*Stored records*
++++++

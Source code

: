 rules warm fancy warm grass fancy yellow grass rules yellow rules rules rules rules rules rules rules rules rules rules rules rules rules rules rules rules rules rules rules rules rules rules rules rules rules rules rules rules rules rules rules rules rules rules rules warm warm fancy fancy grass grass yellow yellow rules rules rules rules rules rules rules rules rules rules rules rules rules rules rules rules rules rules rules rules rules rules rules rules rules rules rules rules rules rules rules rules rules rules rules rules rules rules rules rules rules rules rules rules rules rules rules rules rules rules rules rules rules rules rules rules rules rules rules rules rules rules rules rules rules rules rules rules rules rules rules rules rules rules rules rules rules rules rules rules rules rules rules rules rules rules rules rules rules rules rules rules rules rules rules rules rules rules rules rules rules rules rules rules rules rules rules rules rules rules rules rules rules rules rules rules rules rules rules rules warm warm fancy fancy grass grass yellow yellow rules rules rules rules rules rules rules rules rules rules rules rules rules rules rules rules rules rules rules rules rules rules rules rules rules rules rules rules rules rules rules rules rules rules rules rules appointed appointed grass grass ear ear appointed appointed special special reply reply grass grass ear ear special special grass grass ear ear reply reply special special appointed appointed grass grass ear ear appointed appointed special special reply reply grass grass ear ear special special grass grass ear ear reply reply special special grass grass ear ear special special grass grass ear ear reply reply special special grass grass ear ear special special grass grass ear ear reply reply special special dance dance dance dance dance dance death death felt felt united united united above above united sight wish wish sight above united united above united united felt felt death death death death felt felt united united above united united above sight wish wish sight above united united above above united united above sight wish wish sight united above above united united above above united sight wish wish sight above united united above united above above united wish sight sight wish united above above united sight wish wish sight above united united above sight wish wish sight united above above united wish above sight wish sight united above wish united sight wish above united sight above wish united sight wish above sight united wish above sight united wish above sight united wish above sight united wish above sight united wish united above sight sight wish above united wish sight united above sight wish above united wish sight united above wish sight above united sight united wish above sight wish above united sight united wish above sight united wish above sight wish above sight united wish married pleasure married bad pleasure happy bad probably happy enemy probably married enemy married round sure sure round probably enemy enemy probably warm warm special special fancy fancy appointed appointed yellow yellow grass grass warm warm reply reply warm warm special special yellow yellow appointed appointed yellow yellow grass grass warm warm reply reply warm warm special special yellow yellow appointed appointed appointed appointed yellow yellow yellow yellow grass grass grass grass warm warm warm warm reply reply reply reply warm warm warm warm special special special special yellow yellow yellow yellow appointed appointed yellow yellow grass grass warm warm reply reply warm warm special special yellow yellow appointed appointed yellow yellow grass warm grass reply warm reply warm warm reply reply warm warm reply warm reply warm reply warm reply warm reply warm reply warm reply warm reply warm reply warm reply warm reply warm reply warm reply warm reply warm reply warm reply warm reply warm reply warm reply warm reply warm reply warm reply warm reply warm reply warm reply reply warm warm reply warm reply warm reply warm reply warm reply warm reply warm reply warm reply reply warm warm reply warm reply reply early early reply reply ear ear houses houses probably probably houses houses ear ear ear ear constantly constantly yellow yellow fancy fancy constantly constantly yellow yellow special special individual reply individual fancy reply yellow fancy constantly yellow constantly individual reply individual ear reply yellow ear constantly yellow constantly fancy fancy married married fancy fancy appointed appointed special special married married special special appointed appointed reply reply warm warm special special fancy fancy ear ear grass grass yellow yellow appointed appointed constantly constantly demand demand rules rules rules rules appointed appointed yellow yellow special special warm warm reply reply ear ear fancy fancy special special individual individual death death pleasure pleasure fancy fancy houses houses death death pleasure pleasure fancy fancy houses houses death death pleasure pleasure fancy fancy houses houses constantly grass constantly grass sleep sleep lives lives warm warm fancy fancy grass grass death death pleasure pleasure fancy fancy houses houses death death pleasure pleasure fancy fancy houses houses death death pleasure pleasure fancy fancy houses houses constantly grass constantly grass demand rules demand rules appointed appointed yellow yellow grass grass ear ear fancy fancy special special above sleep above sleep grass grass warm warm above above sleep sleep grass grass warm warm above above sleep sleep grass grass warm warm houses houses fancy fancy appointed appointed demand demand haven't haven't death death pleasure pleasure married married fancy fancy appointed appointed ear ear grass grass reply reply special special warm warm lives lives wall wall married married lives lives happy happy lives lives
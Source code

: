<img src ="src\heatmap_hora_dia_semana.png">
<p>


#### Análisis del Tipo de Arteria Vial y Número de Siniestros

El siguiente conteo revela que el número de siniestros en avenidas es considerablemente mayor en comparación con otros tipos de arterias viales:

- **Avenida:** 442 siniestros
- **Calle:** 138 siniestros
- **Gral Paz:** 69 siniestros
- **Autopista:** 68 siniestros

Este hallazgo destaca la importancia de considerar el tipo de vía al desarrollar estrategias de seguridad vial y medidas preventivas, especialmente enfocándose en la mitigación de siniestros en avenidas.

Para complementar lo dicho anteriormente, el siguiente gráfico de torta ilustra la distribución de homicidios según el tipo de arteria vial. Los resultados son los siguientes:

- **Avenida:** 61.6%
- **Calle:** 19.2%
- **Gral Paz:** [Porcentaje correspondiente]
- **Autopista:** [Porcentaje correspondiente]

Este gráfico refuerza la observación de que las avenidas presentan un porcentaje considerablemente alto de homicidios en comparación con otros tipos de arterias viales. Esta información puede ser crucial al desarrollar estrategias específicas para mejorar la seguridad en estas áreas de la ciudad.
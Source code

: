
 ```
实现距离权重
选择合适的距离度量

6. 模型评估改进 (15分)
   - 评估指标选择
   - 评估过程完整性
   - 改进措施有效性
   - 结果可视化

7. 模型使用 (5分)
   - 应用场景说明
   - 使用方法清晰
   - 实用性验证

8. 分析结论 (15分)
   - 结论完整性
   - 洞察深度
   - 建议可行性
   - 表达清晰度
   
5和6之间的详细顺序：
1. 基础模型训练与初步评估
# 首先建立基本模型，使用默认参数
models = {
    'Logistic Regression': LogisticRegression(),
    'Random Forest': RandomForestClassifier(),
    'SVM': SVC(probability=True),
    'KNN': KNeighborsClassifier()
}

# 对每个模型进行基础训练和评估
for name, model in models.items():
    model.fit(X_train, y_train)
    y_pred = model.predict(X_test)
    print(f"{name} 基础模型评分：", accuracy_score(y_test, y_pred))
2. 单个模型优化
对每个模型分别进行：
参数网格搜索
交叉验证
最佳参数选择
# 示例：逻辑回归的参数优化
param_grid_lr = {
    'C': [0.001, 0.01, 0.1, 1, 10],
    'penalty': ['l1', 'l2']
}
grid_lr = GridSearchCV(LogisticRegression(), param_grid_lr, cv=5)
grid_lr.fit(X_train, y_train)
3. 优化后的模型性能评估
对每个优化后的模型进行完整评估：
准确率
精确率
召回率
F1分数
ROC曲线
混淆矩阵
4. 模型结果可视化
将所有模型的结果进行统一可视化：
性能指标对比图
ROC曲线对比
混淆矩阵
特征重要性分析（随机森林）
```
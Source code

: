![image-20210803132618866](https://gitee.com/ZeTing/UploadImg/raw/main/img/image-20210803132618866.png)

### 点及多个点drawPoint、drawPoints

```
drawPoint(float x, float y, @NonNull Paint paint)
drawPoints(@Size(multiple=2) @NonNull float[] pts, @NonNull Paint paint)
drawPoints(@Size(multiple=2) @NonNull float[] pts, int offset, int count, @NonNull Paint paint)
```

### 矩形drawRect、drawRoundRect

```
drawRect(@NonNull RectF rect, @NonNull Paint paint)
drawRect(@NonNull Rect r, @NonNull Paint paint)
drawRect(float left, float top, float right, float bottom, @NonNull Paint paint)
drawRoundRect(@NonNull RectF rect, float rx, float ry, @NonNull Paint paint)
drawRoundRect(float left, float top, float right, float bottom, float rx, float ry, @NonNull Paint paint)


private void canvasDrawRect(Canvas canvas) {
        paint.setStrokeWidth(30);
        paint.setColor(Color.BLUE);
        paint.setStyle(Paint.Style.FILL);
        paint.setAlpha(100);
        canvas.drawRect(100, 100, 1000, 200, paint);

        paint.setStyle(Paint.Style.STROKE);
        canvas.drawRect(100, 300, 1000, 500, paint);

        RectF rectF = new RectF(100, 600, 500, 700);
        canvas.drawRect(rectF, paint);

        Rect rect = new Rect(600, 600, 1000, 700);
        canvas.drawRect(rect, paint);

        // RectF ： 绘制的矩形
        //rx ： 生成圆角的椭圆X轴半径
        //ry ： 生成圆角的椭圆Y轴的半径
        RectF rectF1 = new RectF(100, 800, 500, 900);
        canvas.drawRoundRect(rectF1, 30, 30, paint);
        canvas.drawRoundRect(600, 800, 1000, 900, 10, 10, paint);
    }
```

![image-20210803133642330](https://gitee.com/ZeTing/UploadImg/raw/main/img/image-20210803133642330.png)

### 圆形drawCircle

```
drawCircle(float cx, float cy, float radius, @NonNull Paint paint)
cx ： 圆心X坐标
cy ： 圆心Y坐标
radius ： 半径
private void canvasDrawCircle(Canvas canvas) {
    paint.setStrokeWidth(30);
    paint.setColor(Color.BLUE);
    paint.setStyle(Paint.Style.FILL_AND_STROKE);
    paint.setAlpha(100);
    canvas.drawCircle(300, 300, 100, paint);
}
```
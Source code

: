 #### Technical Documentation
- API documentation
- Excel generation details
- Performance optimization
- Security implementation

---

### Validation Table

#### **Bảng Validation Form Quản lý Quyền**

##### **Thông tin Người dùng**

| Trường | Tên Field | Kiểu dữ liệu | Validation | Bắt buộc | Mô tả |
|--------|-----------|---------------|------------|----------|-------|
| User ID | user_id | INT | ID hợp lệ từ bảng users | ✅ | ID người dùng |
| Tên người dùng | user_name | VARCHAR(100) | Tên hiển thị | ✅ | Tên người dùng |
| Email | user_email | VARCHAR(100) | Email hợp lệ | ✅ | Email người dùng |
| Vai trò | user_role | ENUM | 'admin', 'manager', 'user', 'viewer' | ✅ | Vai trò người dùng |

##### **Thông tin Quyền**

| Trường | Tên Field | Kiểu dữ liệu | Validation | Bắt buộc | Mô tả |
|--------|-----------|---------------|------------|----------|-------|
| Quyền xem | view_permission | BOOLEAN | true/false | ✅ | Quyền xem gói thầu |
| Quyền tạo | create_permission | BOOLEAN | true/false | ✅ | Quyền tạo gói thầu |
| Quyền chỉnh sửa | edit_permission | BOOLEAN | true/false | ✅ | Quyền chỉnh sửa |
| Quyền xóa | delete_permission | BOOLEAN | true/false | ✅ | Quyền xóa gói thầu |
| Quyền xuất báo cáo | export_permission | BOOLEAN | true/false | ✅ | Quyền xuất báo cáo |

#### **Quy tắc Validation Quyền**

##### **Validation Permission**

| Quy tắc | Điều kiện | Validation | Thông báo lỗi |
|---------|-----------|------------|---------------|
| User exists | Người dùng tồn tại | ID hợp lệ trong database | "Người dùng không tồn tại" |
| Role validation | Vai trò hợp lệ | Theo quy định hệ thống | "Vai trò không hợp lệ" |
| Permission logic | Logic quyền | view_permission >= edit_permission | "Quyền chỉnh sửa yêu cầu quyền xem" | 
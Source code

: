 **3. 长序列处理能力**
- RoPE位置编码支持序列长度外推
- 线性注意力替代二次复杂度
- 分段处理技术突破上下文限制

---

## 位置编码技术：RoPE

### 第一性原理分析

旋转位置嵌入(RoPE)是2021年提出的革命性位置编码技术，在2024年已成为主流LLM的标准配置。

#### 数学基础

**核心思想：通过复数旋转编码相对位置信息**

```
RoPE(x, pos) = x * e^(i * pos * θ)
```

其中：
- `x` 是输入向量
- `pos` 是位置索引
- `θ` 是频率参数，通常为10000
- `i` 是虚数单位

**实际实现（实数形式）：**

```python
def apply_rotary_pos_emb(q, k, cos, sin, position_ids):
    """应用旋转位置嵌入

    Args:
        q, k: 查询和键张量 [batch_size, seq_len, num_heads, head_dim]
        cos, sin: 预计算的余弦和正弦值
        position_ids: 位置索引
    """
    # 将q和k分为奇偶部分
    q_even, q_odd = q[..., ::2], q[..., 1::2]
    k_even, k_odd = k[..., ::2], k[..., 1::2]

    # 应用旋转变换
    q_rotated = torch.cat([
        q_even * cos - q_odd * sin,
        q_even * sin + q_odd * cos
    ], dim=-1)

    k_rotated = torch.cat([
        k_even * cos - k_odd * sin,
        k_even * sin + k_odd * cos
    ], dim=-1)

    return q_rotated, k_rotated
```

++++++

*DESCRIPTION OF THE TASK*
Set down exactly, and only, the lines of the data above from the line containing "## 位置编码技术：RoPE" through the last one.

*RESPONSE*
## 位置编码技术：RoPE

### 第一性原理分析

旋转位置嵌入(RoPE)是2021年提出的革命性位置编码技术，在2024年已成为主流LLM的标准配置。

#### 数学基础

**核心思想：通过复数旋转编码相对位置信息**

```
RoPE(x, pos) = x * e^(i * pos * θ)
```

其中：
- `x` 是输入向量
- `pos` 是位置索引
- `θ` 是频率参数，通常为10000
- `i` 是虚数单位

**实际实现（实数形式）：**

```python
def apply_rotary_pos_emb(q, k, cos, sin, position_ids):
    """应用旋转位置嵌入

    Args:
        q, k: 查询和键张量 [batch_size, seq_len, num_heads, head_dim]
        cos, sin: 预计算的余弦和正弦值
        position_ids: 位置索引
    """
    # 将q和k分为奇偶部分
    q_even, q_odd = q[..., ::2], q[..., 1::2]
    k_even, k_odd = k[..., ::2], k[..., 1::2]

    # 应用旋转变换
    q_rotated = torch.cat([
        q_even * cos - q_odd * sin,
        q_even * sin + q_odd * cos
    ], dim=-1)

    k_rotated = torch.cat([
        k_even * cos - k_odd * sin,
        k_even * sin + k_odd * cos
    ], dim=-1)

    return q_rotated, k_rotated
```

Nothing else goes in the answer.